When I first met Aditi all that my senses could take in was the mild flowery fragrance of her perfume. I was blind in those days. A sudden fall from my second floor balcony in Amritsar had caused a massive bleed in my brain, paralyzing my facial muscles and hampered my ability to see, speak, hear and smile.
After the accident when I woke up I was very sore and very scared. I felt claustrophobic in my own body - No sound and no light. I was not sure where I was or what time of the day it was. And when I tried to get up, all I felt was an excruciating pain. But that I felt pain was a relief. It was a confirmation that I was alive. I tried to call out to my mother, but all I could do was exhale air and the effort made my chest hurt. After a minute or so I was so tired that I blacked out again.
Slowly as time passed I got more aware of my predicament. My mind was vigilant and I could comprehend the cycle of days and nights by the daily activities I did; or rather was assisted to carry out. Then one day, must be early in the evening for I just have had a tepid afternoon tea, I first came to know of Aditi’s presence, my speech therapist. For the time she was in my room, the room felt renewed. The stench of alcohol swabs, medicines and iodine did vanish mystically. And slowly that ornate scent too became a part of my cycles of dark and dawn. I started looking forward to the time when the tea would arrive, the precursory to her visits. For a good fortnight her touch and the perfume she wore were the only validation of her existence. Her touch was very tender, unlike the others who regularly poked me with needles or checked me with stethoscope and tongs and torches. My hospital stay was made endurable by the evenings spent with her. Thus my spirit rose with each sinking sun and the melancholy of my heart slowly dissolved into the nights that followed.
In my mind’s eye I made the portrait of her. To me she was having a beautiful oval face with dark dove eyes and having a radiant smile that oozed from a perfect set of pearly white teeth. I pictured her with a golden nose ring and a milky complexion. I imagined her having a silky smooth voice and hence was mildly disappointed when I heard her husky voice almost a month after the accident. My hearing was first to return. And slowly the enigma of her touch and fragrant existence diminished as I was now able to talk to her. While she did most of the talking, my end of communication happened with just a nod or shake of my head and with my hand gestures. She asked me to repeat alphabets and numbers and though I could do them in my head my voice betrayed me. She slowly started giving me exercises for facial muscle strengthening. Though there was a general improvement in my condition, my vision and facial paralysis did not improve much.

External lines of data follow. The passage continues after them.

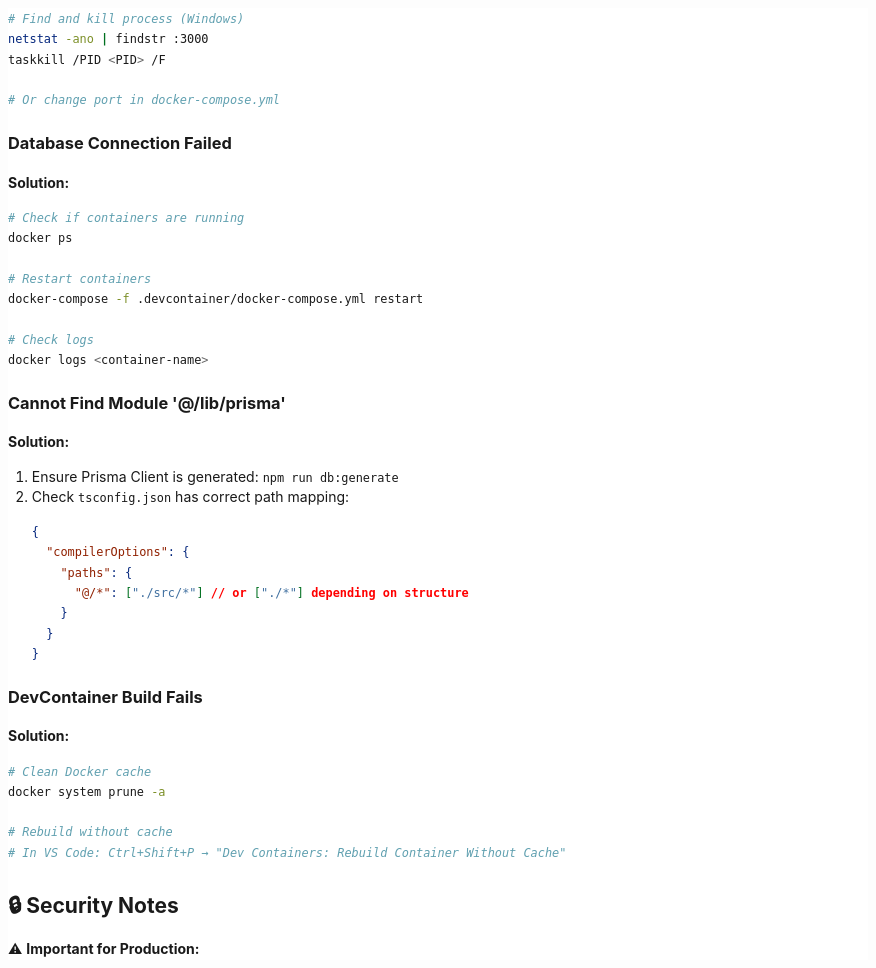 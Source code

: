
 ```bash
# Find and kill process (Windows)
netstat -ano | findstr :3000
taskkill /PID <PID> /F

# Or change port in docker-compose.yml
```

### Database Connection Failed

**Solution:**

```bash
# Check if containers are running
docker ps

# Restart containers
docker-compose -f .devcontainer/docker-compose.yml restart

# Check logs
docker logs <container-name>
```

### Cannot Find Module '@/lib/prisma'

**Solution:**

1. Ensure Prisma Client is generated: `npm run db:generate`
2. Check `tsconfig.json` has correct path mapping:
   ```json
   {
     "compilerOptions": {
       "paths": {
         "@/*": ["./src/*"] // or ["./*"] depending on structure
       }
     }
   }
   ```

### DevContainer Build Fails

**Solution:**

```bash
# Clean Docker cache
docker system prune -a

# Rebuild without cache
# In VS Code: Ctrl+Shift+P → "Dev Containers: Rebuild Container Without Cache"
```

## 🔒 Security Notes

⚠️ **Important for Production:**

Slowly the day of my discharge came closer. During the final week of my stay Aditi started taking me to the veranda facing the hospital garden. That was the week when the monsoon started and she started reading to me stories by Kipling and Ruskin and for the first time in my life I realized that words could heal. That last week was rather good for my soul. There were rains, a dreamy world of stories and Aditi by my side to share them.

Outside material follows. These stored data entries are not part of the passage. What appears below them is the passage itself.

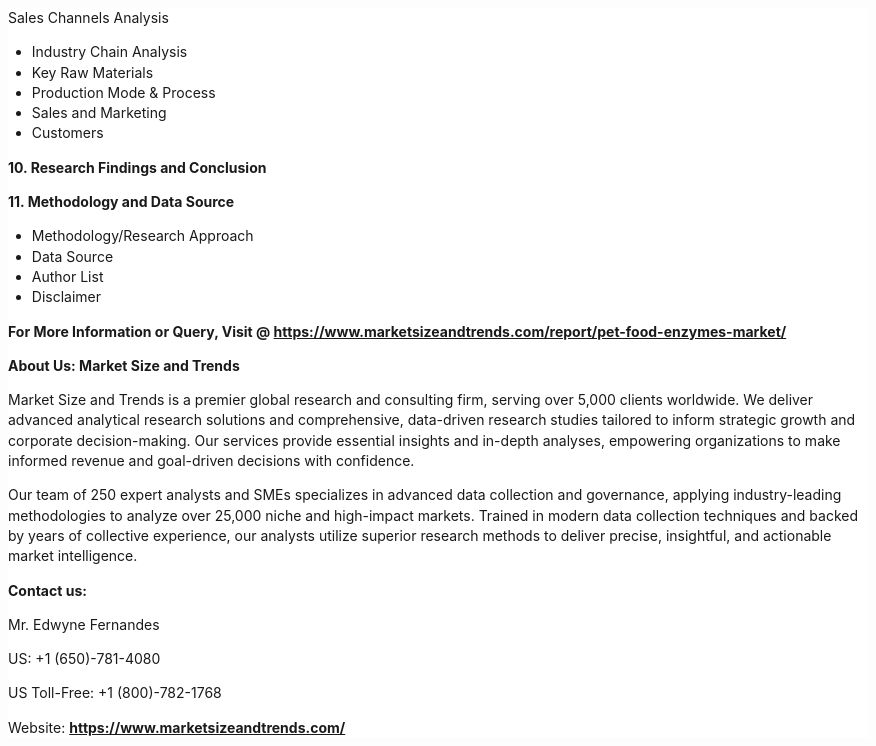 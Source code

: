 Sales Channels Analysis</strong></p><ul><li>Industry Chain Analysis</li><li>Key Raw Materials</li><li>Production Mode &amp; Process</li><li>Sales and Marketing</li><li>Customers</li></ul><p><strong>10. Research Findings and Conclusion</strong></p><p><strong>11. Methodology and Data Source</strong></p><ul><li>Methodology/Research Approach</li><li>Data Source</li><li>Author List</li><li>Disclaimer</li></ul></p><p><strong>For More Information or Query, Visit @ <a href="https://www.marketsizeandtrends.com/report/pet-food-enzymes-market/">https://www.marketsizeandtrends.com/report/pet-food-enzymes-market/</a></strong></p><p><strong>About Us: Market Size and Trends</strong></p><p>Market Size and Trends is a premier global research and consulting firm, serving over 5,000 clients worldwide. We deliver advanced analytical research solutions and comprehensive, data-driven research studies tailored to inform strategic growth and corporate decision-making. Our services provide essential insights and in-depth analyses, empowering organizations to make informed revenue and goal-driven decisions with confidence.</p><p>Our team of 250 expert analysts and SMEs specializes in advanced data collection and governance, applying industry-leading methodologies to analyze over 25,000 niche and high-impact markets. Trained in modern data collection techniques and backed by years of collective experience, our analysts utilize superior research methods to deliver precise, insightful, and actionable market intelligence.</p><p><strong>Contact us:</strong></p><p>Mr. Edwyne Fernandes</p><p>US: +1 (650)-781-4080</p><p>US Toll-Free: +1 (800)-782-1768</p><p>Website: <strong><a href="https://www.marketsizeandtrends.com/">https://www.marketsizeandtrends.com/</a></strong></p>

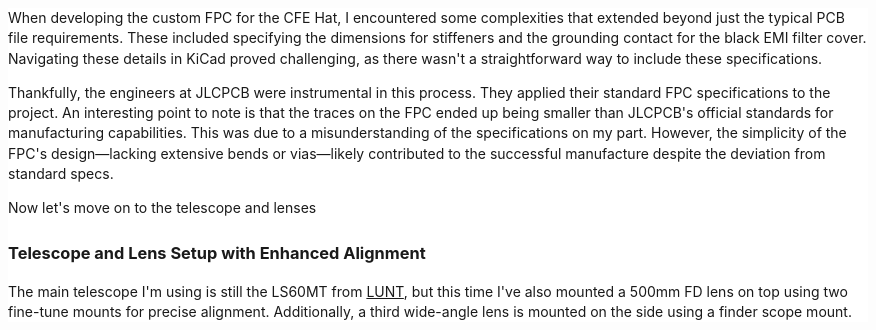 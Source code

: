 When developing the custom FPC for the CFE Hat, I encountered some complexities that extended beyond just the typical PCB file requirements. These included specifying the dimensions for stiffeners and the grounding contact for the black EMI filter cover. Navigating these details in KiCad proved challenging, as there wasn't a straightforward way to include these specifications.

Thankfully, the engineers at JLCPCB were instrumental in this process. They applied their standard FPC specifications to the project. An interesting point to note is that the traces on the FPC ended up being smaller than JLCPCB's official standards for manufacturing capabilities. This was due to a misunderstanding of the specifications on my part. However, the simplicity of the FPC's design—lacking extensive bends or vias—likely contributed to the successful manufacture despite the deviation from standard specs.  

Now let's move on to the telescope and lenses  

### Telescope and Lens Setup with Enhanced Alignment

The main telescope I'm using is still the LS60MT from [LUNT](https://luntsolarsystems.com/product/lunt-60-mm-universal-telescope/), but this time I've also mounted a 500mm FD lens on top using two fine-tune mounts for precise alignment. Additionally, a third wide-angle lens is mounted on the side using a finder scope mount.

I still remember my last day at the hospital. I was to leave by the night train and it had not showered in last 48 hours. The day was sultry, the sun was at his shimmering best, the earth was dry once again and this did not help my inner upheaval. However by afternoon the clouds had gathered in the skies and a cool breeze entered my window. It must have had already rained ahead somewhere. When Aditi came to meet me for the last time it was raining. The earth outside was soaked completely and the soil emitted fresh earthy smell. Somewhere in the garden jasmine had blossomed and the sweet smell entered my room. She did not say much that day or I don’t know if it is my mind playing tricks because all I remember of that last meeting is the touch of her hand. If words were spoken my mind must have obliterated them; like it had obliterated everything else about those three months except Aditi.
I did not feel sad for parting with her. Some journeys are inevitable and this was one of them. Back in Amritsar I had a life awaiting and I did not waste no time in resuming the thread from where I had left. Almost a year hence my vision started to come back and within next six months a good 70% of my vision was restored. However my inability to smile and speak still remained.
Years later the internet made searching people easy and I was tempted to search for Aditi. But a strange fear gripped me. Fear that she would turn out different than what I had imagined her. My thoughts had made a person how I wanted her to be and finding the real Aditi, I am scared, would make me loose her. So far as she was in my world she was mine and I didn’t want to lose her to the real one. She still comes to meet me when the rains have drenched the earth and the fragrance of flowers have filled the air. She remains by my side holding my hands and then we have the most eloquent conversation – me and Aditi.